Listed records —
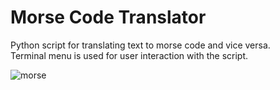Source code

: # Morse Code Translator
Python script for translating text to morse code and vice versa.<br>
Terminal menu is used for user interaction with the script.<br>

![morse](https://user-images.githubusercontent.com/102183484/196428447-dfb876da-d2c8-4ed0-a812-49e96d807c3a.gif)

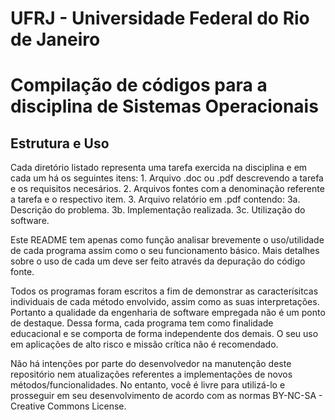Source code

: UFRJ - Universidade Federal do Rio de Janeiro
=============
Compilação de códigos para a disciplina de Sistemas Operacionais
=============

Estrutura e Uso
-----------
Cada diretório listado representa uma tarefa exercida na disciplina e em cada um há os seguintes itens:
	1. Arquivo .doc ou .pdf descrevendo a tarefa e os requisitos necesários.
	2. Arquivos fontes com a denominação referente a tarefa e o respectivo item.
	3. Arquivo relatório em .pdf contendo:
		3a. Descrição do problema.
		3b. Implementação realizada.
		3c. Utilização do software.


Este README tem apenas como função analisar brevemente o uso/utilidade de cada programa assim como o seu funcionamento básico. Mais detalhes sobre o uso de cada um deve ser feito através da depuração do código fonte.
	
Todos os programas foram escritos a fim de demonstrar as caracterísitcas individuais de cada método envolvido, assim como as suas interpretações. Portanto a qualidade da engenharia de software empregada não é um ponto de destaque. Dessa forma, cada programa tem como finalidade educacional e se comporta de forma independente dos demais. O seu uso em aplicações de alto risco e missão crítica não é recomendado.

Não há intenções por parte do desenvolvedor na manutenção deste repositório nem atualizações referentes a implementações de novos métodos/funcionalidades.
No entanto, você é livre para utilizá-lo e prosseguir em seu desenvolvimento de acordo com as normas BY-NC-SA - Creative Commons License. 

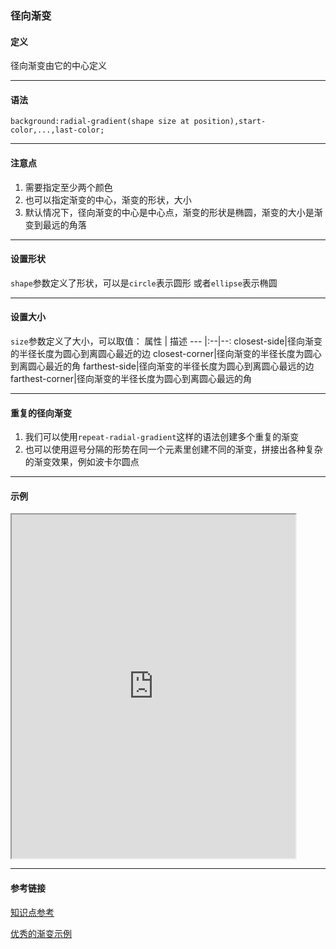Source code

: ### 径向渐变
#### 定义
径向渐变由它的中心定义

---

#### 语法
`background:radial-gradient(shape size at position),start-color,...,last-color;`

---

#### 注意点
1. 需要指定至少两个颜色
2. 也可以指定渐变的中心，渐变的形状，大小
3. 默认情况下，径向渐变的中心是中心点，渐变的形状是椭圆，渐变的大小是渐变到最远的角落

---

#### 设置形状
`shape`参数定义了形状，可以是`circle`表示圆形 或者`ellipse`表示椭圆

---

#### 设置大小
`size`参数定义了大小，可以取值：
属性 | 描述 
--- |:--|--:
closest-side|径向渐变的半径长度为圆心到离圆心最近的边
closest-corner|径向渐变的半径长度为圆心到离圆心最近的角
farthest-side|径向渐变的半径长度为圆心到离圆心最远的边
farthest-corner|径向渐变的半径长度为圆心到离圆心最远的角

---

#### 重复的径向渐变
1. 我们可以使用`repeat-radial-gradient`这样的语法创建多个重复的渐变
2. 也可以使用逗号分隔的形势在同一个元素里创建不同的渐变，拼接出各种复杂的渐变效果，例如波卡尔圆点

---

#### 示例

<iframe width="90%" height="550" allowfullscreen="allowfullscreen" src="https://codepen.io/superwtt/embed/bGEZYap?height=450&theme-id=default&default-tab=result"></iframe>

---

#### 参考链接
[知识点参考](https://blog.csdn.net/huantuo4908/article/details/70209224?utm_source=blogxgwz8)

[优秀的渐变示例](https://leaverou.github.io/css3patterns/)

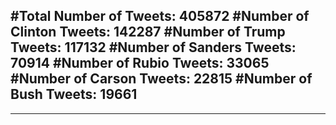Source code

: #Total Number of Tweets: 405872 
#Number of Clinton Tweets: 142287
#Number of Trump Tweets: 117132
#Number of Sanders Tweets: 70914
#Number of Rubio Tweets: 33065
#Number of Carson Tweets: 22815
#Number of Bush Tweets: 19661
---
---
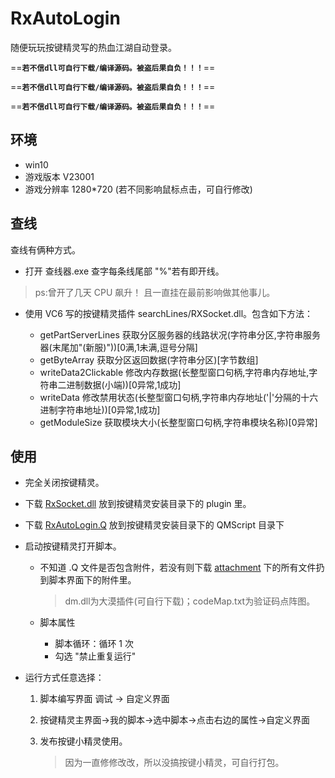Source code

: # RxAutoLogin
随便玩玩按键精灵写的热血江湖自动登录。

==**`若不信dll可自行下载/编译源码。被盗后果自负！！！`**==

==**`若不信dll可自行下载/编译源码。被盗后果自负！！！`**==

==**`若不信dll可自行下载/编译源码。被盗后果自负！！！`**==

## 环境

- win10
- 游戏版本 V23001
- 游戏分辨率 1280*720 (若不同影响鼠标点击，可自行修改)

## 查线

查线有俩种方式。

-  打开 查线器.exe 查字每条线尾部 "%"若有即开线。

  > ps:曾开了几天 CPU 飙升！ 且一直挂在最前影响做其他事儿。

- 使用 VC6 写的按键精灵插件 searchLines/RXSocket.dll。包含如下方法：

  - getPartServerLines 获取分区服务器的线路状况(字符串分区,字符串服务器(末尾加\"(新服)\"))[0满,1未满,逗号分隔]
  - getByteArray 获取分区返回数据(字符串分区)[字节数组]
  - writeData2Clickable 修改内存数据(长整型窗口句柄,字符串内存地址,字符串二进制数据(小端))[0异常,1成功]
  - writeData 修改禁用状态(长整型窗口句柄,字符串内存地址('|'分隔的十六进制字符串地址))[0异常,1成功]
  - getModuleSize 获取模块大小(长整型窗口句柄,字符串模块名称)[0异常]

## 使用

- 完全关闭按键精灵。

- 下载 [RxSocket.dll](searchLines/RXSocket.dll) 放到按键精灵安装目录下的 plugin 里。

- 下载 [RxAutoLogin.Q](RxAutoLogin.Q) 放到按键精灵安装目录下的 QMScript 目录下

- 启动按键精灵打开脚本。

  - 不知道 .Q 文件是否包含附件，若没有则下载 [attachment](attachment) 下的所有文件扔到脚本界面下的附件里。

    > dm.dll为大漠插件(可自行下载)；codeMap.txt为验证码点阵图。

  - 脚本属性
    - 脚本循环：循环 1 次
    - 勾选 "禁止重复运行"

- 运行方式任意选择：

  1. 脚本编写界面 调试 -> 自定义界面

  2. 按键精灵主界面->我的脚本->选中脚本->点击右边的属性->自定义界面

  3. 发布按键小精灵使用。

     > 因为一直修修改改，所以没搞按键小精灵，可自行打包。

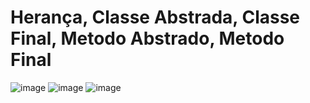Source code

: # Herança, Classe Abstrada, Classe Final, Metodo Abstrado, Metodo Final

![image](https://user-images.githubusercontent.com/75428465/159801738-43206007-826d-4f01-9a86-5b83f9913ad4.png)  ![image](https://user-images.githubusercontent.com/75428465/159801807-25a69f0a-5cbf-4d5a-b842-d192b38165d7.png)  ![image](https://user-images.githubusercontent.com/75428465/159801845-dc8ab543-e979-43c6-94ba-d8483d218b52.png)


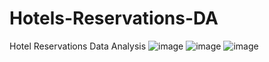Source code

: # Hotels-Reservations-DA
Hotel Reservations Data Analysis
![image](https://github.com/dominique2001gh/Hotels-Reservations-DA/assets/32249419/18424570-2d25-4922-bd87-189489608803)
![image](https://github.com/dominique2001gh/Hotels-Reservations-DA/assets/32249419/2391daa2-0565-48cf-8e39-3ab6afc6b16a)
![image](https://github.com/dominique2001gh/Hotels-Reservations-DA/assets/32249419/afc7f3e9-95c7-4502-9691-03a1de3acb87)

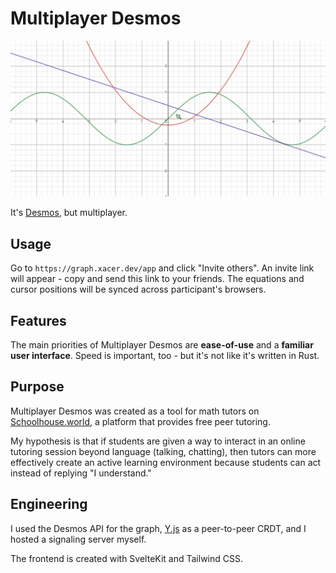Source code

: # Multiplayer Desmos

![preview img](./static/preview.png)

It's [Desmos](https://desmos.com/calculator/), but multiplayer.

## Usage

Go to `https://graph.xacer.dev/app` and click "Invite others". An invite link will appear - copy and send this link to your friends. The equations and cursor positions will be synced across participant's browsers.

## Features

The main priorities of Multiplayer Desmos are **ease-of-use** and a **familiar user interface**. Speed is important, too - but it's not like it's written in Rust.

## Purpose

Multiplayer Desmos was created as a tool for math tutors on [Schoolhouse.world](https://schoolhouse.world/), a platform that provides free peer tutoring.

My hypothesis is that if students are given a way to interact in an online tutoring session beyond language (talking, chatting), then tutors can more effectively create an active learning environment because students can act instead of replying "I understand."


## Engineering

I used the Desmos API for the graph, [Y.js](https://github.com/yjs/yjs) as a peer-to-peer CRDT, and I hosted a signaling server myself.

The frontend is created with SvelteKit and Tailwind CSS.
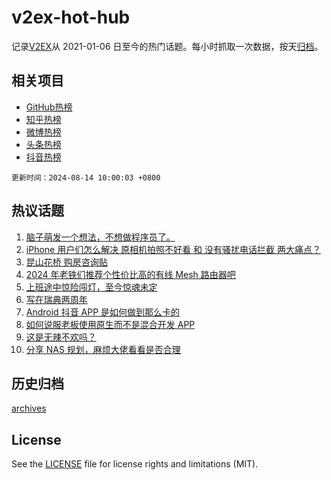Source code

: # v2ex-hot-hub

 记录[V2EX](https://www.v2ex.com/)从 2021-01-06 日至今的热门话题。每小时抓取一次数据，按天[归档](archives)。
 
 ## 相关项目

- [GitHub热榜](https://github.com/snaildev/github-hot-hub)
- [知乎热榜](https://github.com/snaildev/zhihu-hot-hub)
- [微博热榜](https://github.com/snaildev/weibo-hot-hub)
- [头条热榜](https://github.com/snaildev/toutiao-hot-hub)
- [抖音热榜](https://github.com/snaildev/douyin-hot-hub)


 `更新时间：2024-08-14 10:00:03 +0800`

## 热议话题

1. [脑子萌发一个想法，不想做程序员了。](https://www.v2ex.com/t/1064615)
1. [iPhone 用户们怎么解决 原相机拍照不好看 和 没有骚扰电话拦截 两大痛点？](https://www.v2ex.com/t/1064574)
1. [昆山花桥 购房咨询贴](https://www.v2ex.com/t/1064563)
1. [2024 年老铁们推荐个性价比高的有线 Mesh 路由器吧](https://www.v2ex.com/t/1064609)
1. [上班途中惊险闯灯，至今惊魂未定](https://www.v2ex.com/t/1064602)
1. [写在瑞典两周年](https://www.v2ex.com/t/1064758)
1. [Android 抖音 APP 是如何做到那么卡的](https://www.v2ex.com/t/1064618)
1. [如何说服老板使用原生而不是混合开发 APP](https://www.v2ex.com/t/1064722)
1. [这是无辣不欢吗？](https://www.v2ex.com/t/1064670)
1. [分享 NAS 规划，麻烦大佬看看是否合理](https://www.v2ex.com/t/1064625)

## 历史归档

[archives](archives)

## License

See the [LICENSE](LICENSE) file for license rights and limitations (MIT).
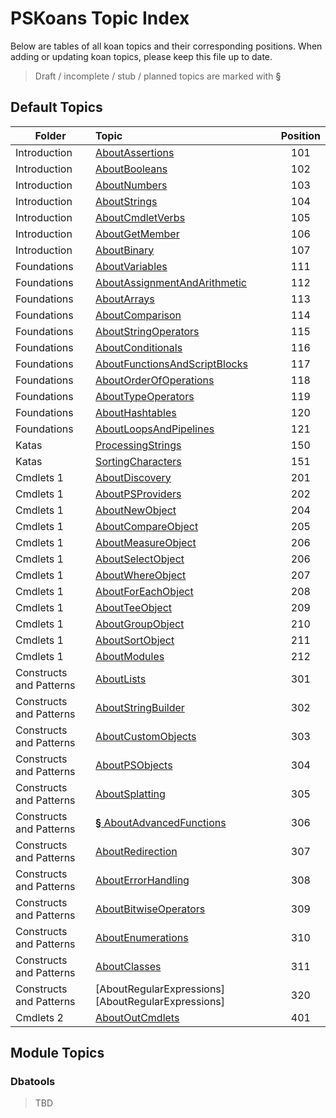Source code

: # PSKoans Topic Index

Below are tables of all koan topics and their corresponding positions.
When adding or updating koan topics, please keep this file up to date.

> Draft / incomplete / stub / planned topics are marked with **§**

## Default Topics

| Folder                  | Topic                                                          | Position |
| ----------------------- | :------------------------------------------------------------- | :------: |
| Introduction            | [AboutAssertions][AboutAssertions]                             |   101    |
| Introduction            | [AboutBooleans][AboutBooleans]                                 |   102    |
| Introduction            | [AboutNumbers][AboutNumbers]                                   |   103    |
| Introduction            | [AboutStrings][AboutStrings]                                   |   104    |
| Introduction            | [AboutCmdletVerbs][AboutCmdletVerbs]                           |   105    |
| Introduction            | [AboutGetMember][AboutGetMember]                               |   106    |
| Introduction            | [AboutBinary][AboutBinary]                                     |   107    |
| Foundations             | [AboutVariables][AboutVariables]                               |   111    |
| Foundations             | [AboutAssignmentAndArithmetic][AboutAssignmentAndArithmetic]   |   112    |
| Foundations             | [AboutArrays][AboutArrays]                                     |   113    |
| Foundations             | [AboutComparison][AboutComparison]                             |   114    |
| Foundations             | [AboutStringOperators][AboutStringOperators]                   |   115    |
| Foundations             | [AboutConditionals][AboutConditionals]                         |   116    |
| Foundations             | [AboutFunctionsAndScriptBlocks][AboutFunctionsAndScriptBlocks] |   117    |
| Foundations             | [AboutOrderOfOperations][AboutOrderOfOperations]               |   118    |
| Foundations             | [AboutTypeOperators][AboutTypeOperators]                       |   119    |
| Foundations             | [AboutHashtables][AboutHashtables]                             |   120    |
| Foundations             | [AboutLoopsAndPipelines][AboutLoopsAndPipelines]               |   121    |
| Katas                   | [ProcessingStrings][ProcessingStrings]                         |   150    |
| Katas                   | [SortingCharacters][SortingCharacters]                         |   151    |
| Cmdlets 1               | [AboutDiscovery][AboutDiscovery]                               |   201    |
| Cmdlets 1               | [AboutPSProviders][AboutPSProviders]                           |   202    |
| Cmdlets 1               | [AboutNewObject][AboutNewObject]                               |   204    |
| Cmdlets 1               | [AboutCompareObject][AboutCompareObject]                       |   205    |
| Cmdlets 1               | [AboutMeasureObject][AboutMeasureObject]                       |   206    |
| Cmdlets 1               | [AboutSelectObject][AboutSelectObject]                         |   206    |
| Cmdlets 1               | [AboutWhereObject][AboutWhereObject]                           |   207    |
| Cmdlets 1               | [AboutForEachObject][AboutForEachObject]                       |   208    |
| Cmdlets 1               | [AboutTeeObject][AboutTeeObject]                               |   209    |
| Cmdlets 1               | [AboutGroupObject][AboutGroupObject]                           |   210    |
| Cmdlets 1               | [AboutSortObject][AboutSortObject]                             |   211    |
| Cmdlets 1               | [AboutModules][AboutModules]                                   |   212    |
| Constructs and Patterns | [AboutLists][AboutLists]                                       |   301    |
| Constructs and Patterns | [AboutStringBuilder][AboutStringBuilder]                       |   302    |
| Constructs and Patterns | [AboutCustomObjects][AboutCustomObjects]                       |   303    |
| Constructs and Patterns | [AboutPSObjects][AboutPSObjects]                               |   304    |
| Constructs and Patterns | [AboutSplatting][AboutSplatting]                               |   305    |
| Constructs and Patterns | [**§** AboutAdvancedFunctions][AboutAdvancedFunctions]         |   306    |
| Constructs and Patterns | [AboutRedirection][AboutRedirection]                           |   307    |
| Constructs and Patterns | [AboutErrorHandling][AboutErrorHandling]                       |   308    |
| Constructs and Patterns | [AboutBitwiseOperators][AboutBitwiseOperators]                 |   309    |
| Constructs and Patterns | [AboutEnumerations][AboutEnumerations]                         |   310    |
| Constructs and Patterns | [AboutClasses][AboutClasses]                                   |   311    |
| Constructs and Patterns | [AboutRegularExpressions][AboutRegularExpressions]             |   320    |
| Cmdlets 2               | [AboutOutCmdlets][AboutOutCmdlets]                             |   401    |

## Module Topics

### Dbatools

> TBD

<!-- Links for default koan topics -->

[AboutAssertions]: PSKoans/Koans/Introduction/AboutAssertions.Koans.ps1
[AboutBooleans]: PSKoans/Koans/Introduction/AboutBooleans.Koans.ps1
[AboutNumbers]: PSKoans/Koans/Introduction/AboutNumbers.Koans.ps1
[AboutStrings]: PSKoans/Koans/Introduction/AboutStrings.Koans.ps1
[AboutCmdletVerbs]: PSKoans/Koans/Introduction/AboutCmdletVerbs.Koans.ps1
[AboutGetMember]: PSKoans/Koans/Introduction/AboutGetMember.Koans.ps1
[AboutBinary]: PSKoans/Koans/Introduction/AboutBinary.Koans.ps1
[AboutVariables]: PSKoans/Koans/Foundations/AboutVariables.Koans.ps1
[AboutAssignmentAndArithmetic]: PSKoans/Koans/Foundations/AboutAssignmentAndArithmetic.Koans.ps1
[AboutArrays]: PSKoans/Koans/Foundations/AboutArrays.Koans.ps1
[AboutComparison]: PSKoans/Koans/Foundations/AboutComparison.Koans.ps1
[AboutStringOperators]: PSKoans/Koans/Foundations/AboutStringOperators.Koans.ps1
[AboutConditionals]: PSKoans/Koans/Foundations/AboutConditionals.Koans.ps1
[AboutFunctionsAndScriptBlocks]: PSKoans/Koans/Foundations/AboutFunctionsAndScriptBlocks.Koans.ps1
[AboutOrderOfOperations]: PSKoans/Koans/Foundations/AboutOrderOfOperations.Koans.ps1
[AboutTypeOperators]: PSKoans/Koans/Foundations/AboutTypeOperators.Koans.ps1
[AboutHashtables]: PSKoans/Koans/Foundations/AboutHashtables.Koans.ps1
[AboutLoopsAndPipelines]: PSKoans/Koans/Foundations/AboutLoopsAndPipelines.Koans.ps1
[ProcessingStrings]: PSKoans/Koans/Katas/ProcessingStrings.Koans.ps1
[SortingCharacters]: PSKoans/Koans/Katas/SortingCharacters.Koans.ps1
[AboutDiscovery]: PSKoans/Koans/Cmdlets%201/AboutDiscovery.Koans.ps1
[AboutPSProviders]: PSKoans/Koans/Cmdlets%201/AboutPSProviders.Koans.ps1
[AboutNewObject]: PSKoans/Koans/Cmdlets%201/AboutNewObject.Koans.ps1
[AboutCompareObject]: PSKoans/Koans/Cmdlets%201/AboutCompareObject.Koans.ps1
[AboutMeasureObject]: PSKoans/Koans/Cmdlets%201/AboutMeasureObject.Koans.ps1
[AboutSelectObject]: PSKoans/Koans/Cmdlets%201/AboutSelectObject.Koans.ps1
[AboutWhereObject]: PSKoans/Koans/Cmdlets%201/AboutWhereObject.Koans.ps1
[AboutForEachObject]: PSKoans/Koans/Cmdlets%201/AboutForEachObject.Koans.ps1
[AboutTeeObject]: PSKoans/Koans/Cmdlets%201/AboutTeeObject.Koans.ps1
[AboutGroupObject]: PSKoans/Koans/Cmdlets%201/AboutGroupObject.Koans.ps1
[AboutSortObject]: PSKoans/Koans/Cmdlets%201/AboutSortObject.Koans.ps1
[AboutModules]: PSKoans/Koans/Cmdlets%201/AboutModules.Koans.ps1
[AboutLists]: PSKoans/Koans/Constructs%20and%20Patterns/AboutLists.Koans.ps1
[AboutStringBuilder]: PSKoans/Koans/Constructs%20and%20Patterns/AboutStringBuilder.Koans.ps1
[AboutCustomObjects]: PSKoans/Koans/Constructs%20and%20Patterns/AboutCustomObjects.Koans.ps1
[AboutPSObjects]: PSKoans/Koans/Constructs%20and%20Patterns/AboutPSObjects.Koans.ps1
[AboutSplatting]: PSKoans/Koans/Constructs%20and%20Patterns/AboutSplatting.Koans.ps1
[AboutAdvancedFunctions]: PSKoans/Koans/Constructs%20and%20Patterns/AboutAdvancedFunctions.Koans.ps1
[AboutRedirection]: PSKoans/Koans/Constructs%20and%20Patterns/AboutRedirection.Koans.ps1
[AboutErrorHandling]: PSKoans/Koans/Constructs%20and%20Patterns/AboutErrorHandling.Koans.ps1
[AboutBitwiseOperators]: PSKoans/Koans/Constructs%20and%20Patterns/AboutBitwiseOperators.Koans.ps1
[AboutEnumerations]: PSKoans/Koans/Constructs%20and%20Patterns/AboutEnumerations.Koans.ps1
[AboutOutCmdlets]: PSKoans/Koans/Cmdlets%202/AboutOutCmdlets.Koans.ps1
[AboutClasses]: PSKoans/Koans/Constructs%20and%20Patterns/AboutClasses.Koans.ps1

<!-- Add links for koans from other modules below this line -->
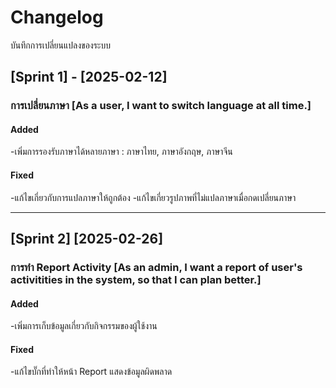 # Changelog

บันทึกการเปลี่ยนแปลงของระบบ

## [Sprint 1] - [2025-02-12]

### การเปลี่ยนภาษา [As a user, I want to switch language at all time.]

#### Added

-เพิ่มการรองรับภาษาได้หลายภาษา : ภาษาไทย, ภาษาอังกฤษ, ภาษาจีน

#### Fixed

-แก้ไขเกี่ยวกับการแปลภาษาให้ถูกต้อง
-แก้ไขเกี่ยวรูปภาพที่ไม่แปลภาษาเมื่อกดเปลี่ยนภาษา

---

## [Sprint 2] [2025-02-26]

### การทำ Report Activity [As an admin, I want a report of user's activitities in the system, so that I can plan better.]

#### Added

-เพิ่มการเก็บข้อมูลเกี่ยวกับกิจกรรมของผู้ใช้งาน

#### Fixed

-แก้ไขบั๊กที่ทำให้หน้า Report แสดงข้อมูลผิดพลาด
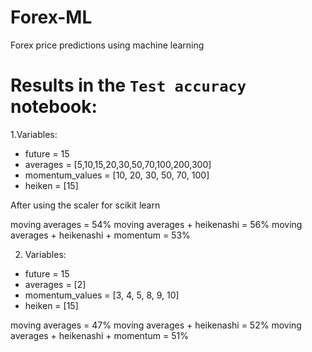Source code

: # Forex-ML
Forex price predictions using machine learning


# Results in the `Test accuracy` notebook:
1.Variables:
 - future = 15
 - averages = [5,10,15,20,30,50,70,100,200,300]
 - momentum_values = [10, 20, 30, 50, 70, 100]
 - heiken = [15]
 
After using the scaler for scikit learn

moving averages = 54%
moving averages + heikenashi = 56%
moving averages + heikenashi + momentum = 53%

2. Variables:
 - future = 15
 - averages = [2]
 - momentum_values = [3, 4, 5, 8, 9, 10]
 - heiken = [15]

moving averages = 47%
moving averages + heikenashi = 52%
moving averages + heikenashi + momentum = 51%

What the task requires — Please output the listing above exactly from its first line through the line with "Terminal menu is", both included, and nothing beyond that line. Omit pictures.

Output for this task —
Source code

: # Morse Code Translator
Python script for translating text to morse code and vice versa.<br>
Terminal menu is used for user interaction with the script.<br>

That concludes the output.